WORKING DATA
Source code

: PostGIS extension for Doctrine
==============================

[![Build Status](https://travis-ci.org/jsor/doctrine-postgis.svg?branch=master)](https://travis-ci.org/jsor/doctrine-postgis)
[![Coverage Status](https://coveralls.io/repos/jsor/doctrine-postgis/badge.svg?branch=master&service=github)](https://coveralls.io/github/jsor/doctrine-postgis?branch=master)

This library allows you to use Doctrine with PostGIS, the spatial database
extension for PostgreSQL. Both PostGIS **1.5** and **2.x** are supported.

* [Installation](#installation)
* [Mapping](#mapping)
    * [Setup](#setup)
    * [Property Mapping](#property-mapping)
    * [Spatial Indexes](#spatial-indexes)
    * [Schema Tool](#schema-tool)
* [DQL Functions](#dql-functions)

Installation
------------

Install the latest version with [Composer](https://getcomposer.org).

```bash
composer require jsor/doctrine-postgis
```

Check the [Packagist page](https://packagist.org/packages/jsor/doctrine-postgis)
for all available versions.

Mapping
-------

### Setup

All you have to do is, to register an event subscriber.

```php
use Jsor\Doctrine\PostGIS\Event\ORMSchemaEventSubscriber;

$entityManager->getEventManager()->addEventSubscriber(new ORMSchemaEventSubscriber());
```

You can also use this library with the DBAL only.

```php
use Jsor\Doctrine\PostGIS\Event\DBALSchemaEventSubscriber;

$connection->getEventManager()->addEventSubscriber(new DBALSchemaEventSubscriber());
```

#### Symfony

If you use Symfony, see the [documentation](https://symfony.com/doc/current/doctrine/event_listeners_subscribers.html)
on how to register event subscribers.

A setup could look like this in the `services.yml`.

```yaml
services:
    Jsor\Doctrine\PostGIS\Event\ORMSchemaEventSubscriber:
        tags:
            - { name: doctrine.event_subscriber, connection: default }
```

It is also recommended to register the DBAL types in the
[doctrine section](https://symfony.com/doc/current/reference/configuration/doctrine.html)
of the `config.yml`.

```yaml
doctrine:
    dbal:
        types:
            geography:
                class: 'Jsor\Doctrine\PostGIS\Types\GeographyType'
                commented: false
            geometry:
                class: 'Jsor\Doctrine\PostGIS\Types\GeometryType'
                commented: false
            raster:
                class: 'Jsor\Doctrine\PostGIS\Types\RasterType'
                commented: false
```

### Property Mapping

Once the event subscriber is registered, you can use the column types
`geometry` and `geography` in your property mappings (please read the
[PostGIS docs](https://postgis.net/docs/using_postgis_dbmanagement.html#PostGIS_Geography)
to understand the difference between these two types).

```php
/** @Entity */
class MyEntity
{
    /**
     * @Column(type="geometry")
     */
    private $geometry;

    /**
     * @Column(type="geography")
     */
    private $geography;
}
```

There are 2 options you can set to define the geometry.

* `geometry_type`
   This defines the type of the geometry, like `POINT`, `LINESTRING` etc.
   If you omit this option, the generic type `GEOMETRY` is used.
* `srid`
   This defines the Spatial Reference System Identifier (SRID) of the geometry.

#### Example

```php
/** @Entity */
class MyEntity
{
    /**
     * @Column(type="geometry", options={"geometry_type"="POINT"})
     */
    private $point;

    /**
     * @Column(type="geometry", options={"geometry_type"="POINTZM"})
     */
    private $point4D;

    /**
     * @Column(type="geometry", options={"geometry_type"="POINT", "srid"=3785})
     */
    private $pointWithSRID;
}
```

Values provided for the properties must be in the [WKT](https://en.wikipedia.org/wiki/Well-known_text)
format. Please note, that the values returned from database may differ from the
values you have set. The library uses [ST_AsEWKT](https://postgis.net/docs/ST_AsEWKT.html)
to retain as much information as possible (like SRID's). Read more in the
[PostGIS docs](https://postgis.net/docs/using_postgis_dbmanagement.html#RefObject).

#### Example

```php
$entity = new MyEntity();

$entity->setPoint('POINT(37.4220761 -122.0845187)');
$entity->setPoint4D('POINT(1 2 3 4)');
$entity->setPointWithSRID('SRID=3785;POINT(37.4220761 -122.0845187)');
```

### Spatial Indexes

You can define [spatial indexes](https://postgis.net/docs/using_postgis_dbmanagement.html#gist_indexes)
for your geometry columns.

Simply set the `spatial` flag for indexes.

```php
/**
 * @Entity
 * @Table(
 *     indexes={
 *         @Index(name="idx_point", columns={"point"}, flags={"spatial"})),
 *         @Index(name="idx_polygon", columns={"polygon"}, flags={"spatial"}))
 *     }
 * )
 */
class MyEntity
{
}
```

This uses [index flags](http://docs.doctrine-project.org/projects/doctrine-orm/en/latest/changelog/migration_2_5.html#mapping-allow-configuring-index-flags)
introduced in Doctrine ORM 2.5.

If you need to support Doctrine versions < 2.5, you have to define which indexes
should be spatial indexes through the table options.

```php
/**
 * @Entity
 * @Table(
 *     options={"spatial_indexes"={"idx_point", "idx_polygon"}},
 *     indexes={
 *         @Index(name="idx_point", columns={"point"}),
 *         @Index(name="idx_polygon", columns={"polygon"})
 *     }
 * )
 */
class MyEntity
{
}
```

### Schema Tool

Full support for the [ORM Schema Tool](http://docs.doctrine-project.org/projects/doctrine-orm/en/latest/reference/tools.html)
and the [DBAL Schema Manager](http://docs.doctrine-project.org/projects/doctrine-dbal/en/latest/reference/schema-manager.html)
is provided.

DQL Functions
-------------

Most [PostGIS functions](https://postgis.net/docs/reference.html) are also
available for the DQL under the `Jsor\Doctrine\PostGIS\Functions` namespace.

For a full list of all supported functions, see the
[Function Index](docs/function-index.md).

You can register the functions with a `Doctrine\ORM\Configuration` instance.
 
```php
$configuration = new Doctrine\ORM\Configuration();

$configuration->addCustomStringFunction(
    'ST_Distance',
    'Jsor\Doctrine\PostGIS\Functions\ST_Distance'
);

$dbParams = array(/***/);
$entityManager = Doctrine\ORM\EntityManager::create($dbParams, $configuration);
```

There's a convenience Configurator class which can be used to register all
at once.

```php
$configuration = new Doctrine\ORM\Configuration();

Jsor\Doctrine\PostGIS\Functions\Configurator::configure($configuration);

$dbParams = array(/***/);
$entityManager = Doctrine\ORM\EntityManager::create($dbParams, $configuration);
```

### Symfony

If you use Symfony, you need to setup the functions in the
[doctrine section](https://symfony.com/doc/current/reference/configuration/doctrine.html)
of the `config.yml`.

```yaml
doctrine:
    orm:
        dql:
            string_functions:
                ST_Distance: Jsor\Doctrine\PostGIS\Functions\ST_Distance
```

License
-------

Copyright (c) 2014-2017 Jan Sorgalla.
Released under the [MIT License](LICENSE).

WHAT NEEDS TO BE DONE
How many lines in the records contain the word "supported"? Reply with that number only.

PROBLEM SOLUTION
2